“My goodnuss!” he said desperately.
“Don’t you see?” Daisy cried, and her tone was less sympathetic than triumphant. “It’s just the way we said; Hossifer wants you to keep her!”
Elsie agreed with her, and both seemed pleased with themselves for having divined Hossifer’s intentions so readily, though as a matter of fact they were entirely mistaken in this intuitional analysis. Hossifer cared nothing at all about Laurence’s retaining Willamilla; neither was the oyster-coloured dog’s conduct so irrational as the cowed and wretched Laurence thought it. In the first place, Hossifer was never quite himself away from an alley; he had been upon a strain all that afternoon. Then, when the elderly coloured woman had forbidden him to accompany her, and he found himself with strangers, including a white boy, and away from everything familiar, except Willamilla, in whom he had never taken any personal interest, he became uneasy and fell into a querulous mood. His uneasiness naturally concerned itself with the boy, and was deepened by two definite attempts of this boy to approach him.
When the family Sunday walk was undertaken, Hossifer followed Willamilla and the wagon; for of course he realized that this was one of those things about which there can be no question: one does them, and that’s all. But his thoughts were constantly upon the boy, and he resolved to be the first to act if the boy made the slightest hostile gesture. Meanwhile, his nerves were unfavourably affected by the strange singing, and they were presently more upset by the blatancies of Willamilla. Her wailing acted unpleasantly upon the sensitive apparatus of his ear—the very thing that made him so strongly dislike tinny musical instruments and brass bands.
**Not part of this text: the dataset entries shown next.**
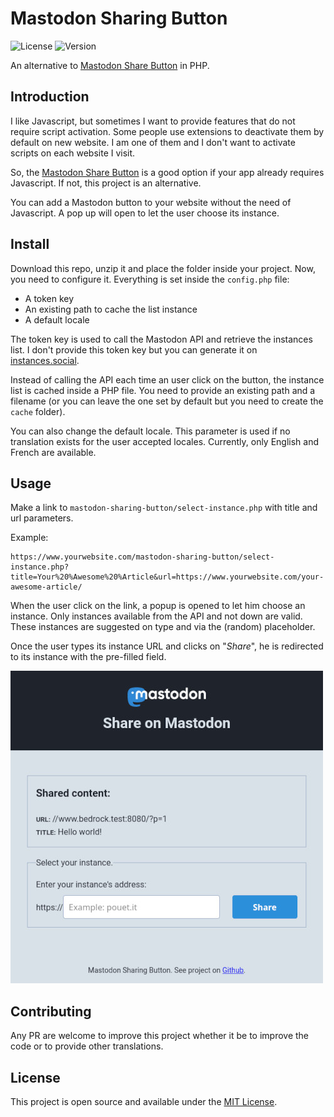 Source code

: # Mastodon Sharing Button

![License](https://img.shields.io/github/license/ArmandPhilippot/mastodon-sharing-button?color=blue&colorA=4c4f56&label=License&style=flat-square) ![Version](https://img.shields.io/github/v/tag/ArmandPhilippot/mastodon-sharing-button?color=blue&colorA=4c4f56&label=Version&sort=semver&style=flat-square)

An alternative to [Mastodon Share Button](https://aly-ve.github.io/Mastodon-share-button/) in PHP.

## Introduction

I like Javascript, but sometimes I want to provide features that do not require script activation. Some people use extensions to deactivate them by default on new website. I am one of them and I don't want to activate scripts on each website I visit.

So, the [Mastodon Share Button](https://aly-ve.github.io/Mastodon-share-button/) is a good option if your app already requires Javascript. If not, this project is an alternative.

You can add a Mastodon button to your website without the need of Javascript. A pop up will open to let the user choose its instance.

## Install

Download this repo, unzip it and place the folder inside your project. Now, you need to configure it. Everything is set inside the `config.php` file:

- A token key
- An existing path to cache the list instance
- A default locale

The token key is used to call the Mastodon API and retrieve the instances list. I don't provide this token key but you can generate it on [instances.social](https://instances.social/api/token).

Instead of calling the API each time an user click on the button, the instance list is cached inside a PHP file. You need to provide an existing path and a filename (or you can leave the one set by default but you need to create the `cache` folder).

You can also change the default locale. This parameter is used if no translation exists for the user accepted locales. Currently, only English and French are available.

## Usage

Make a link to `mastodon-sharing-button/select-instance.php` with title and url parameters.

Example:

```
https://www.yourwebsite.com/mastodon-sharing-button/select-instance.php?title=Your%20%Awesome%20%Article&url=https://www.yourwebsite.com/your-awesome-article/
```

When the user click on the link, a popup is opened to let him choose an instance. Only instances available from the API and not down are valid. These instances are suggested on type and via the (random) placeholder.

Once the user types its instance URL and clicks on "_Share_", he is redirected to its instance with the pre-filled field.

![Mastodon Sharing Button Screenshot](./assets/images/screenshot.jpg)

## Contributing

Any PR are welcome to improve this project whether it be to improve the code or to provide other translations.

## License

This project is open source and available under the [MIT License](https://github.com/ArmandPhilippot/mastodon-sharing-button/blob/master/LICENSE).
And then, just as he was feeling most disorganized, he saw the boy stoop. Hossifer did not realize that Laurence stooped because he desired to put Willamilla into the wagon; Hossifer did not connect Willamilla with the action at all. He saw only that the boy stooped. Now, why does a boy stoop? He stoops to pick up something to throw at a dog. Hossifer made up his mind not to let Laurence stoop.
That was all; he was perfectly willing for Willamilla to be put back in the wagon, and the father, the mother and the visiting lady were alike mistaken—especially the father, whose best judgment was simply that Hossifer was of a disordered mind and had developed a monomania for a very special persecution. Hossifer was sane, and his motives were rational. Dogs who are over two years of age never do anything without a motive; Hossifer was nearing seven.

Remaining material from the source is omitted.